I don't think that's true any more with iPhones. WiFi and Bluetooth no longer really turn off in iOS 11.

It’s still possible, just not quite as easy. While the buttons in the control center don’t disable those radios (just some of their functionality), the switches in the control center do, as described in the article you linked.

“To do that, you now must go directly into each respective settings menu and switch the button off.”

You could argue that Apple is trying to trick people with these two similar seeming options that work differently, or trying to make things Just Work™ when users don’t understand the details of how things are implemented (“I don’t want to connect to this spotty Wi-Fi/I want to disconnect from these Bluetooth speakers to let somebody else control them, But why is airdrop not working anymore?”), but it is still possible to disable these radios without going into airplane mode or switching off the device.
posted by JiBB at 10:00 AM on December 20, 2019 [1 favorite]


Oh I don't think Apple is doing anything dastardly here with their radio settings, they're just building a product that works. It is remarkable though that even Apple, which acts like it cares about consumer privacy, has built a product where it's really not obvious how to turn the radios off.

I'm absolutely fine with that, btw! I think Apple made the right product tradeoff. But it's just more evidence that technology evolves to erode privacy. The solution to protect people is not technology, it's legislation and regulation.

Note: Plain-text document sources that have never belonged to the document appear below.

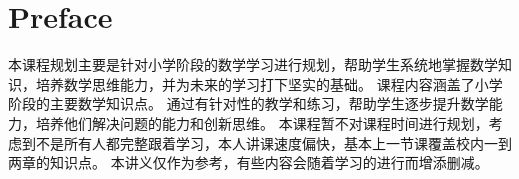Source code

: \chapter*{Preface}
本课程规划主要是针对小学阶段的数学学习进行规划，帮助学生系统地掌握数学知识，培养数学思维能力，并为未来的学习打下坚实的基础。
课程内容涵盖了小学阶段的主要数学知识点。\newline
\indent 通过有针对性的教学和练习，帮助学生逐步提升数学能力，培养他们解决问题的能力和创新思维。 \newline
\indent 本课程暂不对课程时间进行规划，考虑到不是所有人都完整跟着学习，本人讲课速度偏快，基本上一节课覆盖校内一到两章的知识点。\newline
\indent 本讲义仅作为参考，有些内容会随着学习的进行而增添删减。
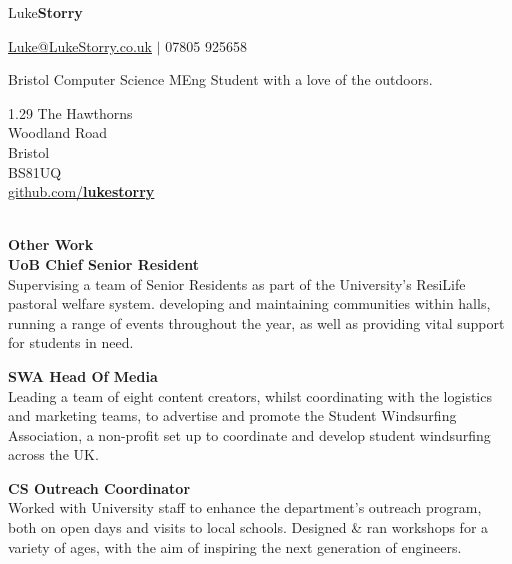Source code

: \documentclass[10pt]{article}
\newcommand{\bold}[1]{\textbf{\textcolor{dark}{#1}}}
\newcommand{\sect}[1]{{\LARGE\bold{#1}}\vspace{0.2em}\\}
\newcommand{\xx}[2]{{\large\bold{#1}}\\{#2}\vspace{0.5em}}
\begin{document}
\begin{center}
{\color{dark}\Huge Luke\textbf{Storry}}
\hspace{0.1em}

{\large \href{mailto:Luke@LukeStorry.co.uk}{Luke@LukeStorry.co.uk}  $|$  07805 925658} 

Bristol Computer Science MEng Student with a love of the outdoors.\\
\vspace{-0.5em}
{\color{dark}\hrulefill}
\end{center}
%
%
%
%
%
%
\begin{minipage}[t]{0.33\textwidth} %
1.29  The Hawthorns\\Woodland Road\\Bristol\\BS81UQ
\vspace{0.5em}\\
\href{https://github.com/lukestorry}{github.com/\bold{\textcolor{dark}{lukestorry}}} \\
\\
\raggedright
\sect{Other Work}
\xx{UoB Chief Senior Resident}
{Supervising a team of Senior Residents as part of the University's ResiLife pastoral welfare system. developing and maintaining communities within halls, running a range of events throughout the year, as well as providing vital support for students in need.
}

\xx{SWA Head Of Media}
{Leading a team of eight content creators, whilst coordinating with the logistics and marketing teams, to advertise and promote the Student Windsurfing Association, a non-profit set up to coordinate and develop student windsurfing across the UK.
}

\xx{CS Outreach Coordinator}
{Worked with University staff to enhance the department's outreach program, both on open days and visits to local schools. 
Designed \& ran workshops for a variety of ages, with the aim of inspiring the next generation of engineers.}


\end{minipage}
\end{document}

(I'm not so certain turning the phone off turns everything off, either. Sure didn't in old cell phones; that's why Stringer Bell's crew always took the batteries out. Only you can't do that any more.)
posted by Nelson at 10:12 AM on December 20, 2019 [4 favorites]


What if you put the phone in the microwave?
posted by elizilla at 10:56 AM on December 20, 2019 [1 favorite]

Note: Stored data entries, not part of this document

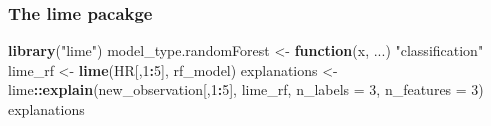 \documentclass[12pt,]{krantz}
\newenvironment{Shaded}{\begin{snugshade}}{\end{snugshade}}
\newcommand{\ControlFlowTok}[1]{\textcolor[rgb]{0.13,0.29,0.53}{\textbf{#1}}}
\newcommand{\DataTypeTok}[1]{\textcolor[rgb]{0.13,0.29,0.53}{#1}}
\newcommand{\DecValTok}[1]{\textcolor[rgb]{0.00,0.00,0.81}{#1}}
\newcommand{\KeywordTok}[1]{\textcolor[rgb]{0.13,0.29,0.53}{\textbf{#1}}}
\newcommand{\NormalTok}[1]{#1}
\newcommand{\OperatorTok}[1]{\textcolor[rgb]{0.81,0.36,0.00}{\textbf{#1}}}
\newcommand{\StringTok}[1]{\textcolor[rgb]{0.31,0.60,0.02}{#1}}
\theoremstyle{definition}
\theoremstyle{definition}
\theoremstyle{definition}
\theoremstyle{remark}
\begin{document}
\hypertarget{the-lime-pacakge}{%
\subsubsection{\texorpdfstring{\textbf{The lime
pacakge}}{The lime pacakge}}\label{the-lime-pacakge}}

\begin{Shaded}
\begin{Highlighting}[]
\KeywordTok{library}\NormalTok{(}\StringTok{"lime"}\NormalTok{)}
\NormalTok{model_type.randomForest <-}\StringTok{ }\ControlFlowTok{function}\NormalTok{(x, ...) }\StringTok{"classification"}
\NormalTok{lime_rf <-}\StringTok{ }\KeywordTok{lime}\NormalTok{(HR[,}\DecValTok{1}\OperatorTok{:}\DecValTok{5}\NormalTok{], rf_model)}
\NormalTok{explanations <-}\StringTok{ }\NormalTok{lime}\OperatorTok{::}\KeywordTok{explain}\NormalTok{(new_observation[,}\DecValTok{1}\OperatorTok{:}\DecValTok{5}\NormalTok{], lime_rf, }\DataTypeTok{n_labels =} \DecValTok{3}\NormalTok{, }\DataTypeTok{n_features =} \DecValTok{3}\NormalTok{)}
\NormalTok{explanations}
\end{Highlighting}
\end{Shaded}
\end{document}
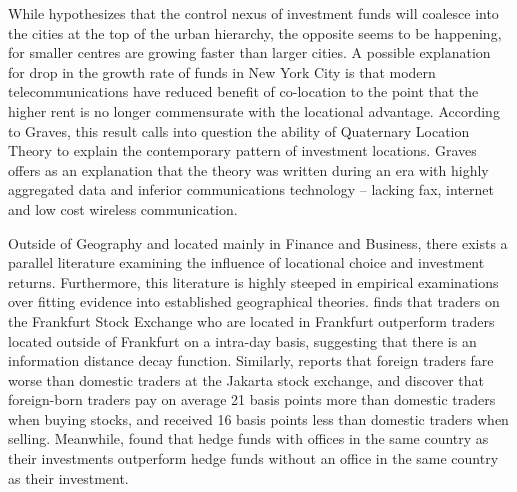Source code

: While \cite{gravesthe1998} hypothesizes that the control nexus of investment funds will coalesce into the cities at the top of the urban hierarchy, the opposite seems to be happening, for smaller centres are growing faster than larger cities.  A possible explanation for drop in the growth rate of funds in New York City is that modern telecommunications have reduced benefit of co-location to the point that the higher rent is no longer commensurate with the locational advantage. According to Graves, this result calls into question the ability of Quaternary Location Theory to explain the contemporary pattern of investment locations. Graves offers as an explanation that the theory was written during an era with highly aggregated data and inferior communications technology -- lacking fax, internet and low cost wireless communication.     
	
Outside of Geography and located mainly in Finance and Business, there exists a parallel literature examining the influence of locational choice and investment returns. Furthermore, this literature is highly steeped in empirical examinations over fitting evidence into established geographical theories. \cite{Hau2001} finds that traders on the Frankfurt Stock Exchange who are located in Frankfurt outperform traders located outside of Frankfurt on a intra-day basis, suggesting that there is an information distance decay function.  Similarly, \cite{Dovak2005} reports that foreign traders fare worse than domestic traders at the Jakarta stock exchange, and	\cite{choedo2004} discover that foreign-born traders pay on average 21 basis points more than domestic traders when buying stocks, and received 16 basis points less than domestic traders when selling. Meanwhile, \cite{teothe2009} found that hedge funds with offices in the same country as their investments outperform hedge funds without an office in the same country as their investment. 
	
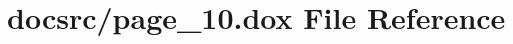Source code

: \hypertarget{page__10_8dox}{\section{docsrc/page\-\_\-10.dox File Reference}
\label{page__10_8dox}
}
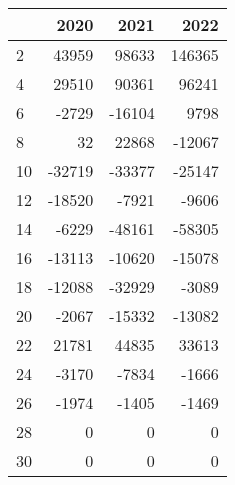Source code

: \begin{tabular}{lrrr}
\toprule
{} &   2020 &   2021 &    2022 \\
\midrule
2  &  43959 &  98633 &  146365 \\
4  &  29510 &  90361 &   96241 \\
6  &  -2729 & -16104 &    9798 \\
8  &     32 &  22868 &  -12067 \\
10 & -32719 & -33377 &  -25147 \\
12 & -18520 &  -7921 &   -9606 \\
14 &  -6229 & -48161 &  -58305 \\
16 & -13113 & -10620 &  -15078 \\
18 & -12088 & -32929 &   -3089 \\
20 &  -2067 & -15332 &  -13082 \\
22 &  21781 &  44835 &   33613 \\
24 &  -3170 &  -7834 &   -1666 \\
26 &  -1974 &  -1405 &   -1469 \\
28 &      0 &      0 &       0 \\
30 &      0 &      0 &       0 \\
\bottomrule
\end{tabular}
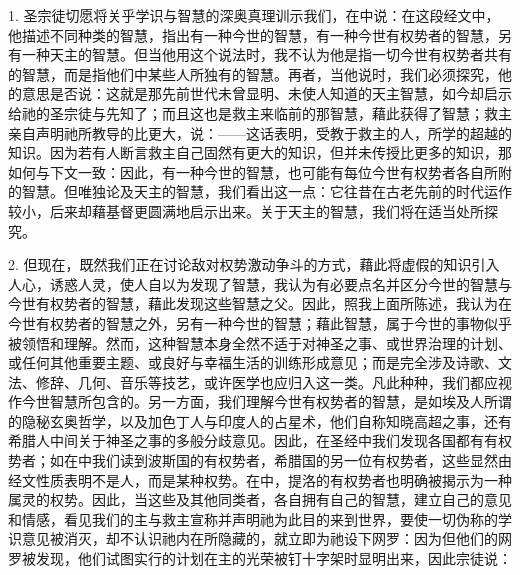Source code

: 1. 圣宗徒切愿将关乎学识与智慧的深奥真理训示我们，在中说：在这段经文中，他描述不同种类的智慧，指出有一种今世的智慧，有一种今世有权势者的智慧，另有一种天主的智慧。但当他用这个说法时，我不认为他是指一切今世有权势者共有的智慧，而是指他们中某些人所独有的智慧。再者，当他说时，我们必须探究，他的意思是否说：这就是那先前世代未曾显明、未使人知道的天主智慧，如今却启示给祂的圣宗徒与先知了；而且这也是救主来临前的那智慧，藉此获得了智慧；救主亲自声明祂所教导的比更大，说：——这话表明，受教于救主的人，所学的超越的知识。因为若有人断言救主自己固然有更大的知识，但并未传授比更多的知识，那如何与下文一致：因此，有一种今世的智慧，也可能有每位今世有权势者各自所附的智慧。但唯独论及天主的智慧，我们看出这一点：它往昔在古老先前的时代运作较小，后来却藉基督更圆满地启示出来。关于天主的智慧，我们将在适当处所探究。\par

2. 但现在，既然我们正在讨论敌对权势激动争斗的方式，藉此将虚假的知识引入人心，诱惑人灵，使人自以为发现了智慧，我认为有必要点名并区分今世的智慧与今世有权势者的智慧，藉此发现这些智慧之父。因此，照我上面所陈述，我认为在今世有权势者的智慧之外，另有一种今世的智慧；藉此智慧，属于今世的事物似乎被领悟和理解。然而，这种智慧本身全然不适于对神圣之事、或世界治理的计划、或任何其他重要主题、或良好与幸福生活的训练形成意见；而是完全涉及诗歌、文法、修辞、几何、音乐等技艺，或许医学也应归入这一类。凡此种种，我们都应视作今世智慧所包含的。另一方面，我们理解今世有权势者的智慧，是如埃及人所谓的隐秘玄奥哲学，以及加色丁人与印度人的占星术，他们自称知晓高超之事，还有希腊人中间关于神圣之事的多般分歧意见。因此，在圣经中我们发现各国都有有权势者；如在中我们读到波斯国的有权势者，希腊国的另一位有权势者，这些显然由经文性质表明不是人，而是某种权势。在中，提洛的有权势者也明确被揭示为一种属灵的权势。因此，当这些及其他同类者，各自拥有自己的智慧，建立自己的意见和情感，看见我们的主与救主宣称并声明祂为此目的来到世界，要使一切伪称的学识意见被消灭，却不认识祂内在所隐藏的，就立即为祂设下网罗：因为但他们的网罗被发现，他们试图实行的计划在主的光荣被钉十字架时显明出来，因此宗徒说：\par

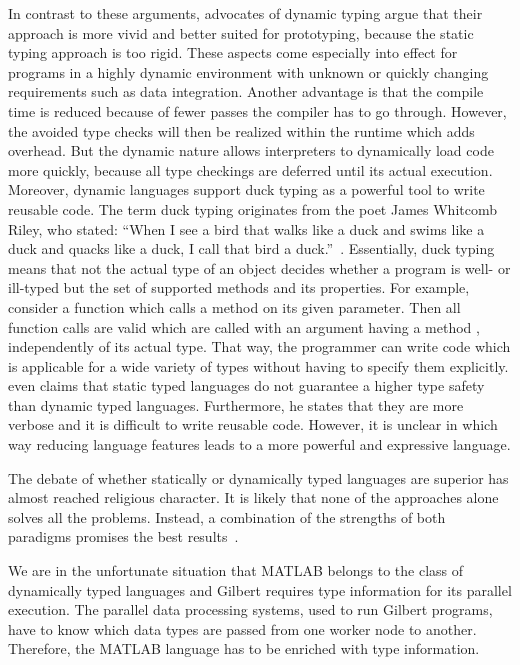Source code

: In contrast to these arguments, advocates of dynamic typing argue that their approach is more vivid and better suited for prototyping, because the static typing approach is too rigid.
These aspects come especially into effect for programs in a highly dynamic environment with unknown or quickly changing requirements such as data integration.
Another advantage is that the compile time is reduced because of fewer passes the compiler has to go through.
However, the avoided type checks will then be realized within the runtime which adds overhead.
But the dynamic nature allows interpreters to dynamically load code more quickly, because all type checkings are deferred until its actual execution.
Moreover, dynamic languages support duck typing as a powerful tool to write reusable code.
The term duck typing originates from the poet James Whitcomb Riley, who stated: \enquote{When I see a bird that walks like a duck and swims like a duck and quacks like a duck, I call that bird a duck.}~\cite{heim:2007a}.
Essentially, duck typing means that not the actual type of an object decides whether a program is well- or ill-typed but the set of supported methods and its properties.
For example, consider a function which calls a method  on its given parameter.
Then all function calls are valid which are called with an argument having a method , independently of its actual type.
That way, the programmer can write code which is applicable for a wide variety of types without having to specify them explicitly.
\textcite{ousterhout:c1998a} even claims that static typed languages do not guarantee a higher type safety than dynamic typed languages.
Furthermore, he states that they are more verbose and it is difficult to write reusable code.
However, it is unclear in which way reducing language features leads to a more powerful and expressive language. 

The debate of whether statically or dynamically typed languages are superior has almost reached religious character.
It is likely that none of the approaches alone solves all the problems.
Instead, a combination of the strengths of both paradigms promises the best results~\cite{meijer:2004a}.

We are in the unfortunate situation that MATLAB belongs to the class of dynamically typed languages and Gilbert requires type information for its parallel execution.
The parallel data processing systems, used to run Gilbert programs, have to know which data types are passed from one worker node to another.
Therefore, the MATLAB language has to be enriched with type information.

Information wants to be free available to the highest bidder.
posted by grumpybear69 at 11:06 AM on December 20, 2019


The graphics vividly illustrate how much you know about someone when you detail their whereabouts. Anonymized data is like healthy cigarettes. The goggles do nothing. Instead the intrinsic harmfulness of the product needs to be widely publicized & the product itself stringently regulated. I mean heads need to roll. A company like Facebook should to be burned at the stake, I think, then dismembered & the remains put on trial, pour encourager les autres. But who knows if that will ever happen? It certainly seems unlikely as long as Silicon Valley and its flatly discounted vision of human needs & abilities retains an aura of cool -- as long as it retains enthusiastic hosts for its mostly parasitic models. In any case, regulation doesn't remove the intrinsic harm, while enforcement is yet another matter entirely.

I think it's to be encouraged to help people reduce their exposure by not installing apps unless absolutely necessary, not sharing location unless absolutely necessary, locking / paring down social media, & by promoting vendors that prioritize privacy & ethical data procesbe funsing in general. I don't think that victimizes or diminishes people, just like I don't think giving up smoking or cutting down on meat victimizes people. Some behaviors just have externalized costs so prohibitive that it justifies a cultural aspiration to reduce engagement & dependency. Of course it can provide relief & sometimes it's necessary -- but who aspires to smoke more? There's no such thing as a healthy cigarette.
posted by dmh at 11:38 AM on December 20, 2019 [3 favorites]


If information wants to be free, why do they have tons of information about me but I have none about them?
posted by hypnogogue at 11:40 AM on December 20, 2019 [8 favorites]


Information wants to be free, but corporations are free to keep their information for themselves.
posted by Greg_Ace at 12:16 PM on December 20, 2019 [1 favorite]


Yes at this point there is no personal action that is going to save you sadly. We're waaaay past that point already. Nobody listened back when it mattered and now it's too late.
posted by some loser at 12:16 PM on December 20, 2019


Nobody listened back when it mattered and now it's too late.

I think a lot of people listened, but not the ones who write the laws. They listen to capital.
posted by avalonian at 12:22 PM on December 20, 2019 [4 favorites]


I think also the privacy advocates (myself included) had the wrong threat model. In the 90s and early 00s we were talking about government surveillance. The 9/11 attacks took a lot of the wind out of the sails of resisting that in the US. But I think almost everyone failed to anticipate the power of corporate, for-profit surveillance. Particularly of advertising networks. That's my big concern now, the bullshit that Facebook and Google and Sift and Kustomer and Equifax and Verizon and the Trump Campaign and the DNC and ... all these organizations are collecting on me.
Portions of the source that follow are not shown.